(Saved data entries)
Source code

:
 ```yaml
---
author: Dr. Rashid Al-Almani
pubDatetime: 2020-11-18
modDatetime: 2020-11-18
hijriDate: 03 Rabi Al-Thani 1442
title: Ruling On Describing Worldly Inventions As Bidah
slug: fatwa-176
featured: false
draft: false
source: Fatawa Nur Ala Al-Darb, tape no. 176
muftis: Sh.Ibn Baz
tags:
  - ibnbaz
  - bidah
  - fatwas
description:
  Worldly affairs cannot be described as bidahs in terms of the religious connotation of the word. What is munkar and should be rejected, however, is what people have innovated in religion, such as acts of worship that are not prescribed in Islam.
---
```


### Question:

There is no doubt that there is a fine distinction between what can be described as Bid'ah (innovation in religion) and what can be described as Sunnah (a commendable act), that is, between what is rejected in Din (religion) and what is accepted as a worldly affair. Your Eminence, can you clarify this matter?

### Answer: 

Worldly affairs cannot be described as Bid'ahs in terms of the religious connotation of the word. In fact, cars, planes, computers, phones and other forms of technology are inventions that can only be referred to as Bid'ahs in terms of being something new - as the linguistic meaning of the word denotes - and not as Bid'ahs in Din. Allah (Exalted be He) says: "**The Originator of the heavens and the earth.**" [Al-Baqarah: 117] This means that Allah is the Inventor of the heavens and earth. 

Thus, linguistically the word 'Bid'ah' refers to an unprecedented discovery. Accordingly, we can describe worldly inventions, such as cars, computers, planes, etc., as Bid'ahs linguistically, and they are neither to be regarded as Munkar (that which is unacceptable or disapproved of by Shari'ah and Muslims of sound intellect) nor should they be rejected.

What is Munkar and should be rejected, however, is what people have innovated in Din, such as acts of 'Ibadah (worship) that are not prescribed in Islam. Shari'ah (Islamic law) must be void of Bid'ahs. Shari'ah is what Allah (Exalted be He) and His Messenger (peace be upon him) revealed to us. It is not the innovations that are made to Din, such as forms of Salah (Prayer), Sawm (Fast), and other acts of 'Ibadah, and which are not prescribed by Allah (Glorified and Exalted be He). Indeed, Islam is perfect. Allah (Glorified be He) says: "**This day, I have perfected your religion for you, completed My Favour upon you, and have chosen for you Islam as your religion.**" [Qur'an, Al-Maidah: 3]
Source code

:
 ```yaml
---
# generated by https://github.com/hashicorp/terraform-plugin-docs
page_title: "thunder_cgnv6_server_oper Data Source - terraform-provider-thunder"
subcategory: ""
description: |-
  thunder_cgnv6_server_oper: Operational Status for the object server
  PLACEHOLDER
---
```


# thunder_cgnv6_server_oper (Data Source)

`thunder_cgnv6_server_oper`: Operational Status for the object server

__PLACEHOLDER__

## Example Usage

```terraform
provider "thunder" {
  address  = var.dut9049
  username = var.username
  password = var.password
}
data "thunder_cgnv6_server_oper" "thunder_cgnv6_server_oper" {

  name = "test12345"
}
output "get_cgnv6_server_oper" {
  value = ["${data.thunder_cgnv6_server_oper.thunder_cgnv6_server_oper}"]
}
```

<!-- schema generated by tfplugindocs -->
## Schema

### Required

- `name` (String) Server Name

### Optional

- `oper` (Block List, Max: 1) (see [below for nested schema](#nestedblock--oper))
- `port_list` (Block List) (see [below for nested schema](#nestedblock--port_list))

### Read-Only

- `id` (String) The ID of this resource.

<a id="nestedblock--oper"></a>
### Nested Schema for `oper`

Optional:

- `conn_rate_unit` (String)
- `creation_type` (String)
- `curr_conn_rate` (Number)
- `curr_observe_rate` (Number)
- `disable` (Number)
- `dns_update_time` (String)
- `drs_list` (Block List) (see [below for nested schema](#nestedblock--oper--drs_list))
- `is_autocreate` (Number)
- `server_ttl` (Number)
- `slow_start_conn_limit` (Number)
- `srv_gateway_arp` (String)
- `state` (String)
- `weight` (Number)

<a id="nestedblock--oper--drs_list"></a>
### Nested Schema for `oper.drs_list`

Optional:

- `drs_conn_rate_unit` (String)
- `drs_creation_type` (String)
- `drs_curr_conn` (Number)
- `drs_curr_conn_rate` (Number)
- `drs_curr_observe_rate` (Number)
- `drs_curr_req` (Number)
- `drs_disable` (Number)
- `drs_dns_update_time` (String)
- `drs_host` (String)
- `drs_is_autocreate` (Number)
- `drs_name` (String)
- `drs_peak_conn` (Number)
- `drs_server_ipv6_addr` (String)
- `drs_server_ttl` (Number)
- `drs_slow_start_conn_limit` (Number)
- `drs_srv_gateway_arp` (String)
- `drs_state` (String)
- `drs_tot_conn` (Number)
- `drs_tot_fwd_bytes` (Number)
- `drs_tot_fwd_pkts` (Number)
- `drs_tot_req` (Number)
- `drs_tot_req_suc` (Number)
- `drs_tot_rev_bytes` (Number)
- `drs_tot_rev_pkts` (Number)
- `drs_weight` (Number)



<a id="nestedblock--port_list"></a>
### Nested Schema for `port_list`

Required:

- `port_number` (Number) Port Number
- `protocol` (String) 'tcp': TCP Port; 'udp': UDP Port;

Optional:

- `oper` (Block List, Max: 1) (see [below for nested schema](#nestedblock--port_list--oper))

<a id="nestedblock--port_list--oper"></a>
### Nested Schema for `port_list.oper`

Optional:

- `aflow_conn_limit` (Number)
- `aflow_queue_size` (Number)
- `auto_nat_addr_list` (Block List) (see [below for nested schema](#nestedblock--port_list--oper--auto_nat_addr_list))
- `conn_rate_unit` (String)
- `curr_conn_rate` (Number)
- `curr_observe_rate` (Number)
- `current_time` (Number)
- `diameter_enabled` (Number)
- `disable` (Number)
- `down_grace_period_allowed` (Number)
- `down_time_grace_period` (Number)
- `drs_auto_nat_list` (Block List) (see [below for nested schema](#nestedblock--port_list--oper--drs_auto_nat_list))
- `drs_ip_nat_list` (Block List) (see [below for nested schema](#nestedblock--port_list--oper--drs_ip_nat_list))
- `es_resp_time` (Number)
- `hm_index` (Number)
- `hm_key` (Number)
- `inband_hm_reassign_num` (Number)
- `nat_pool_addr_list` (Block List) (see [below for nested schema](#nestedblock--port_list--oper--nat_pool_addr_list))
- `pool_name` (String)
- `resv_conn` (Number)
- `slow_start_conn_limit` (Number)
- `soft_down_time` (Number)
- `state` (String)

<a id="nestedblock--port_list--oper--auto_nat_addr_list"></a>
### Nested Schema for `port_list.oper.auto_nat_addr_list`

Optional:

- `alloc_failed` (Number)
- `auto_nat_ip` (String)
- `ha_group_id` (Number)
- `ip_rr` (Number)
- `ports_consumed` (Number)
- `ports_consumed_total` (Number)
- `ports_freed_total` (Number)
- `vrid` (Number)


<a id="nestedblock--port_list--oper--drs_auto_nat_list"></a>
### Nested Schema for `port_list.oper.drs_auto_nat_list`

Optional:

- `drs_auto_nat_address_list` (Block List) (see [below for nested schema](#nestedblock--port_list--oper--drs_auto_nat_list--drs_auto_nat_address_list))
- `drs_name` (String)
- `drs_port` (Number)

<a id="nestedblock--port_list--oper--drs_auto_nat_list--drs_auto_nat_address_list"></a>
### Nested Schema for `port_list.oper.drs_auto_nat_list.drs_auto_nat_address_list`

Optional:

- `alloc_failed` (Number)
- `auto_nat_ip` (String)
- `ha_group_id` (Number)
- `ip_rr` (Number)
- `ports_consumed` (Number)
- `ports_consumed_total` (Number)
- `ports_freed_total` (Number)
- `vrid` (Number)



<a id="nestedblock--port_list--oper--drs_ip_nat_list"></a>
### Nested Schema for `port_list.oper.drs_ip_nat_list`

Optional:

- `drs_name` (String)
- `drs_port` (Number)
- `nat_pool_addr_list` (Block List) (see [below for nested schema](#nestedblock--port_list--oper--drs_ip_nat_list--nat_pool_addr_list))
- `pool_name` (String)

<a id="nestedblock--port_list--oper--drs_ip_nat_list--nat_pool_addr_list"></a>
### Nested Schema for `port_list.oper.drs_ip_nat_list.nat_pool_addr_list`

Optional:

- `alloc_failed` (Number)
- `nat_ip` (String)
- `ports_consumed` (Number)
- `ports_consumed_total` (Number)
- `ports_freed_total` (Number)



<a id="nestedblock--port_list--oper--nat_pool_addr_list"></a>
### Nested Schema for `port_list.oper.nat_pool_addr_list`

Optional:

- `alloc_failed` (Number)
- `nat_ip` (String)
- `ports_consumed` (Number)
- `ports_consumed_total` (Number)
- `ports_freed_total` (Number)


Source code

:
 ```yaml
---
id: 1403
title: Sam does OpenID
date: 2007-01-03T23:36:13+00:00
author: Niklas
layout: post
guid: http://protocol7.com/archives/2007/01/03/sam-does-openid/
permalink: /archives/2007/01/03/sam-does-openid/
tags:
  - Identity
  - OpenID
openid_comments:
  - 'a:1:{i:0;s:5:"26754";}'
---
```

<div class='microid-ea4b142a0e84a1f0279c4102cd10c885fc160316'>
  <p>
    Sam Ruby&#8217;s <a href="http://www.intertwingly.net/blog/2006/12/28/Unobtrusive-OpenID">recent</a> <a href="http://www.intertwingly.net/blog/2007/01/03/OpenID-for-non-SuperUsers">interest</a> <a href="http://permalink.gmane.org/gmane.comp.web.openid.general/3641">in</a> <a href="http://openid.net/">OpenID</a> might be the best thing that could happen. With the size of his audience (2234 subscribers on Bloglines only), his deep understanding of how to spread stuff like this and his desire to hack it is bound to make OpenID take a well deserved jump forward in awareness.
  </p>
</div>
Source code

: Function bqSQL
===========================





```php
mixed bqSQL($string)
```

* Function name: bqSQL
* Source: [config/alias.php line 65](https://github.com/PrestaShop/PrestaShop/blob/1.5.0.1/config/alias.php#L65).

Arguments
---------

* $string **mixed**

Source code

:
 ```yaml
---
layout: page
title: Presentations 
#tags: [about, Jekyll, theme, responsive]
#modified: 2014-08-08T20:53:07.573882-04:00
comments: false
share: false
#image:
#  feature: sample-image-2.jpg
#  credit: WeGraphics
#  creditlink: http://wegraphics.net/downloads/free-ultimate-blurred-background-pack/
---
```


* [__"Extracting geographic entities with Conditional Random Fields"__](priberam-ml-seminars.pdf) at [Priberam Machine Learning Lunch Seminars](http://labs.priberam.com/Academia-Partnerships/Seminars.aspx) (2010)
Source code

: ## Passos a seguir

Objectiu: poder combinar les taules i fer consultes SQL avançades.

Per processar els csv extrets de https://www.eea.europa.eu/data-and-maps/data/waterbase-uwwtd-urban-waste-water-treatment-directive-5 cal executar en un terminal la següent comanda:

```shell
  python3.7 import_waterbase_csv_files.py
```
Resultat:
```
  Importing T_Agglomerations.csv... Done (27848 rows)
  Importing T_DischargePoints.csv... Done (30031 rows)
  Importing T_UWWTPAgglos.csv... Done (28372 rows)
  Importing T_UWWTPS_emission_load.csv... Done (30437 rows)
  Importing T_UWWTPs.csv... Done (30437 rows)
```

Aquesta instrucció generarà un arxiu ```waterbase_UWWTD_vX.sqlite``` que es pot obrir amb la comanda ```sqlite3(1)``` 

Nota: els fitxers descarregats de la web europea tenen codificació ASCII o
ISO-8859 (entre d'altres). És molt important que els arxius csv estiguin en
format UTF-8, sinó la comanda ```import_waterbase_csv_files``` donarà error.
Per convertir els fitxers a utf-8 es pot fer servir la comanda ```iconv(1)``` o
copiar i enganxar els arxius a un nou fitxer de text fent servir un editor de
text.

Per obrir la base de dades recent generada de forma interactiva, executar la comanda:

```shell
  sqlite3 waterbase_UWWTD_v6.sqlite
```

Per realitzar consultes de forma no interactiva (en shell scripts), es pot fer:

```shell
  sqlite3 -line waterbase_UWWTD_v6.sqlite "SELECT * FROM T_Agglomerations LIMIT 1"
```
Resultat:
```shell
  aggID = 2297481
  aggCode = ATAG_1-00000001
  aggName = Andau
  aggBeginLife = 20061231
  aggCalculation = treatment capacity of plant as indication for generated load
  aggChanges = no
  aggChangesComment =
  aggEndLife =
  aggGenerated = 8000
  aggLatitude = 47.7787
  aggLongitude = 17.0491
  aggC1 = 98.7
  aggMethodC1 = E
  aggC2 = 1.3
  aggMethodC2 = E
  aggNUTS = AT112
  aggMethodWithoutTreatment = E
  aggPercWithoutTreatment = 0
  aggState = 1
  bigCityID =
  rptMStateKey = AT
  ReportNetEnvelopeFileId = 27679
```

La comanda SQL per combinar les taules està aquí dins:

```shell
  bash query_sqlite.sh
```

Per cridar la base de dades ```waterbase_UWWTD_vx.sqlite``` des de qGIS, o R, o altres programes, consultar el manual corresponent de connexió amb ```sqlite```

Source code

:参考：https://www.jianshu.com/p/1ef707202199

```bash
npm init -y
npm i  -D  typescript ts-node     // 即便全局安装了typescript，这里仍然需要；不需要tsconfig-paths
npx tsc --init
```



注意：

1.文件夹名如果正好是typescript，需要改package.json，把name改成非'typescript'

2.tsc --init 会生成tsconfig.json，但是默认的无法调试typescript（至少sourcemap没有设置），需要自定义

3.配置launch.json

■ **Your objective**: Please give the number of lines above that contain "people", without any other words.

■ **Result of the task**: 2